家族でもない異性からプレゼントを貰うなんて、生まれて初めてのこと。元々可愛らしいリボンだったけれど、一層可愛らしく素敵なリボンに見えたことは言わなくてもわかってくれる人がいると思う。
かといって、エルガーさんと私の関係が大きく変わったわけじゃない。
食堂にご飯を食べに来てくれたときに少し話をするようになって、時々お菓子を差し入れてくれてって感じ。それ以上でもそれ以下でもない。顔見知りから友達になりかかってる?
それでも、距離が近付いたと言われればそうだ。
……これから先、エルガーさんと私の距離がもっと近づくことは……ある、んだろうか? 可能性としてはゼロじゃないだろうけど、どうかな。自分でもよくわからない。
高校時代や短大時代の友達が「ちょっといいなーって思った人と話したときとか、浮かれちゃうんだよね。で、なんか上手く行きそう? とか思って、勘違いしちゃったりしてさぁ。思いっきり恥かいたときあったわー」と言っていたのを思い出す。
恐らく、私は今、浮かれている。
初めてのデート、初めての贈り物、僅かでも近付いた距離。浮かれちゃう要素がたっぷりだ。
勘違いしたらいけないって、自分で自分に言い聞かせる。
でも、嬉しいとか楽しいとか思う気持ちを胸の内に置いておくだけなら、大丈夫だよね?
浮かれた気持ちを胸の内に置きながら、私は毎日仕事に励む。
女将のアラーナさんも変らない感じでお店を切り盛りしているけど、無理しているような、空元気を振り絞ってるように見えた。
とても気にかかる、のだけれど、あくまで私は食堂の下拵えをする従業員という立場でしかなくて、こちらから踏み込むことは躊躇われる。アラーナさんから話してくれたのなら、なんでも聞くし、できる限りの手伝いをしたいとは思ってるけど……
「今日もありがとうね、リコ。お疲れ様」
「こちらこそ、お疲れ様でした」
一日の業務を終え、私は身に着けていたエプロンを外す。
「そうだ、これ、残り物で悪いんだけど持ってお行きよ」
差し出されたのは、今日の夕食用に用意したブラウンシチューの入った小さなお鍋だった。

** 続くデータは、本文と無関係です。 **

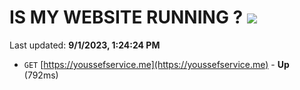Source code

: # IS MY WEBSITE RUNNING ? [![](https://img.shields.io/static/v1?label=Sponsor&message=%E2%9D%A4&logo=GitHub&color=%23fe8e86)](https://github.com/sponsors/<username>)

Last updated: **9/1/2023, 1:24:24 PM**

- `GET` [https://youssefservice.me](https://youssefservice.me) - **Up** (792ms)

スプーンで触れればとろけてしまうほど柔らかく煮込まれたお肉と、大き目に切った野菜がコクのあるソースに浮かぶ絶品だ。
「あ、ありがとうございます!」
「いいって、ちゃんと食べなくちゃダメだよ? また明日もよろしく」
「はい、お先に失礼します」
私はシチューの入ったお鍋を抱え、食堂の裏口から外に出た。
食堂のシチューは数ある人気メニューの中でも、トップスリーに入る大人気メニューだ。ランチ営業のときなんて、大きな寸胴鍋に二つは用意するのに営業時間の終わりが来る前に売り切れることが多い。それなのに、丁度一人前のシチューが残るなんてあり得ない。きっと、事前に私の分を取り置いてくれてたんだと思う。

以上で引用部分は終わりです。